=== Records shown ===
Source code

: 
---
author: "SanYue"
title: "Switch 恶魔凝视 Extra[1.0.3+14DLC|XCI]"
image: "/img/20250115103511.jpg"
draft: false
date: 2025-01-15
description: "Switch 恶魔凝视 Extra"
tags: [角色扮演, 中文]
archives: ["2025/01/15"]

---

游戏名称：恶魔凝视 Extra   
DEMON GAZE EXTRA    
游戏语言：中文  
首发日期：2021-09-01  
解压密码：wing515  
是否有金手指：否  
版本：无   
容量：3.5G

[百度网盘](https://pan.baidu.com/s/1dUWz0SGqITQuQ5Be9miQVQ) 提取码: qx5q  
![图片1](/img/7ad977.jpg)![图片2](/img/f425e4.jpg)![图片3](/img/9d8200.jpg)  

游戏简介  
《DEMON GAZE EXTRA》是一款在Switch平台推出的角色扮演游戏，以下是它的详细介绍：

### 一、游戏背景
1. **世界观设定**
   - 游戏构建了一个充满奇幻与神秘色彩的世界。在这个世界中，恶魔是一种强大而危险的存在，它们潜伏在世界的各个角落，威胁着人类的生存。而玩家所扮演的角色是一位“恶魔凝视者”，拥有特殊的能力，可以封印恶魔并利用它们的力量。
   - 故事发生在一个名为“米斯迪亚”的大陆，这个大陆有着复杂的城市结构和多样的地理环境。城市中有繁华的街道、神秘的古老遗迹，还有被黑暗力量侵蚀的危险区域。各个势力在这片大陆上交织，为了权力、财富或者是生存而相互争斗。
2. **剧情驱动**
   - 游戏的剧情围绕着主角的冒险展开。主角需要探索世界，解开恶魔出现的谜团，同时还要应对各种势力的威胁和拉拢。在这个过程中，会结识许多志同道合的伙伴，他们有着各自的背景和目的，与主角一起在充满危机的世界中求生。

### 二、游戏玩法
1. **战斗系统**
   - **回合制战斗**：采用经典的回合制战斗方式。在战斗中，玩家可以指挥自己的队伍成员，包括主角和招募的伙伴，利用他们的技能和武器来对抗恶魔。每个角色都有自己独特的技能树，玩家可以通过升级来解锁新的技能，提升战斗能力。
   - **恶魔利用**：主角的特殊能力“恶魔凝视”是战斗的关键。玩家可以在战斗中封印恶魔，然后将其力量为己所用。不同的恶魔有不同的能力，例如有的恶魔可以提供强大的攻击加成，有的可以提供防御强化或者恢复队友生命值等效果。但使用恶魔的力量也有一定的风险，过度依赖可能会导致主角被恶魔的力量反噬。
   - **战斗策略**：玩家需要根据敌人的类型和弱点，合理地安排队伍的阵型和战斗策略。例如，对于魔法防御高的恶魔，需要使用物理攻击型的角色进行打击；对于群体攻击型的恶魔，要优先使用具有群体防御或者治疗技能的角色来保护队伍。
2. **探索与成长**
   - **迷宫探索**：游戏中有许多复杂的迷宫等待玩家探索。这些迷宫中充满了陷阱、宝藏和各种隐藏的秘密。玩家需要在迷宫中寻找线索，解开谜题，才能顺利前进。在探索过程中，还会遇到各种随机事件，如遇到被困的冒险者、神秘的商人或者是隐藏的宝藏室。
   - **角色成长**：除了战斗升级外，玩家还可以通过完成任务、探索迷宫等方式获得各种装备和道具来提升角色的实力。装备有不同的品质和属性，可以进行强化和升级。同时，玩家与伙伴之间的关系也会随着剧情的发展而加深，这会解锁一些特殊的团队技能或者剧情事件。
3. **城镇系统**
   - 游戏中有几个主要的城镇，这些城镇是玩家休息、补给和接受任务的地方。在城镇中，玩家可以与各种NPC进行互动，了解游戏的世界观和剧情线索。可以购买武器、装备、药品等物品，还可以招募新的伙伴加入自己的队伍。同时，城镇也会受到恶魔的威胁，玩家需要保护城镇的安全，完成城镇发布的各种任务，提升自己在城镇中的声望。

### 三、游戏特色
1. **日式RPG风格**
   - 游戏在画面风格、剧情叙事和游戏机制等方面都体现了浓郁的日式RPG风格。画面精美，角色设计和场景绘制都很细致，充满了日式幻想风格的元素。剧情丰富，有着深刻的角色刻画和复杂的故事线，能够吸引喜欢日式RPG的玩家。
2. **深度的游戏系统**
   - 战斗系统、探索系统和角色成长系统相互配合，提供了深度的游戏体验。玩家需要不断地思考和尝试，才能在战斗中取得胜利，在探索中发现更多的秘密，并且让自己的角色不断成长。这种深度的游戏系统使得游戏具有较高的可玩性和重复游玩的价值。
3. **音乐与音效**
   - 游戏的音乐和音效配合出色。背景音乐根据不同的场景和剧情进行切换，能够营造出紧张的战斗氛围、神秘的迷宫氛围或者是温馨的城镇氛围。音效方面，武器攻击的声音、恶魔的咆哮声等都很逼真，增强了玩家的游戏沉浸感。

---

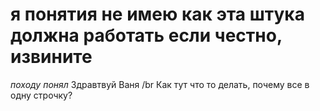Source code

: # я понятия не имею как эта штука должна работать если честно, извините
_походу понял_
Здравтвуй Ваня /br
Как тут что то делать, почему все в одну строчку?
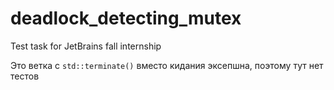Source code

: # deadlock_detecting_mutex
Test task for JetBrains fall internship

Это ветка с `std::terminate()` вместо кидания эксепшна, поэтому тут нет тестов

...

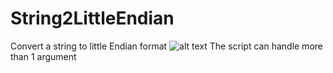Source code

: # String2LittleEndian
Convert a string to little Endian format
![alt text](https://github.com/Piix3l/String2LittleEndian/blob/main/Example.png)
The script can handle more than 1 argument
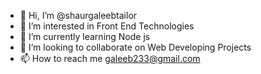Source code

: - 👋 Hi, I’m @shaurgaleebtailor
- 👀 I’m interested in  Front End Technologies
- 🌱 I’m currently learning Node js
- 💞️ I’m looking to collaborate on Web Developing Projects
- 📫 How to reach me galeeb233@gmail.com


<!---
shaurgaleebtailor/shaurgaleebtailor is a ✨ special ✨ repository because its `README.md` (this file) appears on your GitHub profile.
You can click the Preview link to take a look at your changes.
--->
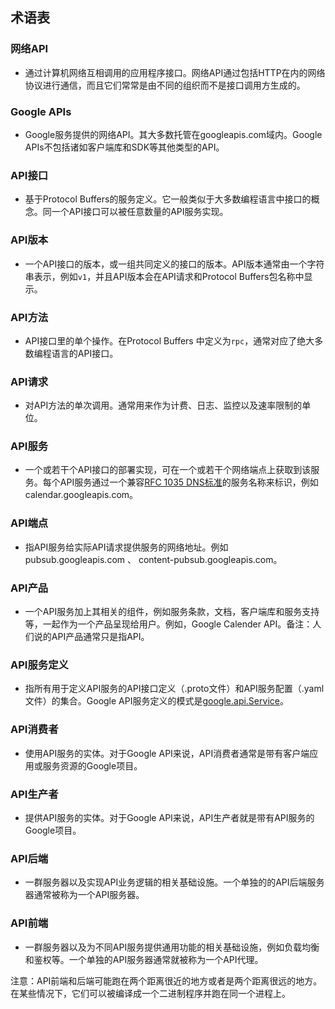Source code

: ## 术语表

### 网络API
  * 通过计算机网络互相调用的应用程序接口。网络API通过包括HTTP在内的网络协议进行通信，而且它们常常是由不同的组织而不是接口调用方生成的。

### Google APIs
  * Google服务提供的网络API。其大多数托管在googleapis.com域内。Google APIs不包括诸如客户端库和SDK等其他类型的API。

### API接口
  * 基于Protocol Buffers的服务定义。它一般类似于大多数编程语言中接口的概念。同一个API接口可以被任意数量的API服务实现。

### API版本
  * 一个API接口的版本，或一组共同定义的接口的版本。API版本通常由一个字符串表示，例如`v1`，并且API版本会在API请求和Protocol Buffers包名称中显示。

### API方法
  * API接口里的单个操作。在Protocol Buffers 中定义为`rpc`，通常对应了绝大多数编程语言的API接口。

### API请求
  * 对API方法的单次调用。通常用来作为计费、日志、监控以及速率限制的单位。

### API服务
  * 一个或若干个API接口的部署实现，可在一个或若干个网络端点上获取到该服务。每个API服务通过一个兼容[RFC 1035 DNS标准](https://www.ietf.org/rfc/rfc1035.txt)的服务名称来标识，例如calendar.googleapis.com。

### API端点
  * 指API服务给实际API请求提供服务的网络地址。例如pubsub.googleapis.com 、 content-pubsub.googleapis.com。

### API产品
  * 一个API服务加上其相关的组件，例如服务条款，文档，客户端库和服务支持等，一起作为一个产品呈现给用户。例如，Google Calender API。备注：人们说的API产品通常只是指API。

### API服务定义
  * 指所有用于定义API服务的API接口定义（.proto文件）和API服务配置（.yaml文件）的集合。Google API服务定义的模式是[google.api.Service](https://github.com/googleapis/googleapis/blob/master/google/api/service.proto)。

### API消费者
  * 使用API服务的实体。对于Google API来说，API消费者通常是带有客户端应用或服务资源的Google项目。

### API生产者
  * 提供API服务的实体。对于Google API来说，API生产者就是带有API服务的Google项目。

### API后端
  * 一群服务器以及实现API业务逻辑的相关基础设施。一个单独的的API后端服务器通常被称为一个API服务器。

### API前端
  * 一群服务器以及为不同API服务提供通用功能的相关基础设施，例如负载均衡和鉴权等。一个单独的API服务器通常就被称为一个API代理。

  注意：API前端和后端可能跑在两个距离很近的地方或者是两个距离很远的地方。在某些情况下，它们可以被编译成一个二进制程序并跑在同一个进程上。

=== What you need to do ===
Print, without alteration, only the lines above between the one holding "- 战斗系统、探索系统和角色" and the one holding "- 游戏的音乐和音效配合出色", inclusive.

=== Task solution ===
   - 战斗系统、探索系统和角色成长系统相互配合，提供了深度的游戏体验。玩家需要不断地思考和尝试，才能在战斗中取得胜利，在探索中发现更多的秘密，并且让自己的角色不断成长。这种深度的游戏系统使得游戏具有较高的可玩性和重复游玩的价值。
3. **音乐与音效**
   - 游戏的音乐和音效配合出色。背景音乐根据不同的场景和剧情进行切换，能够营造出紧张的战斗氛围、神秘的迷宫氛围或者是温馨的城镇氛围。音效方面，武器攻击的声音、恶魔的咆哮声等都很逼真，增强了玩家的游戏沉浸感。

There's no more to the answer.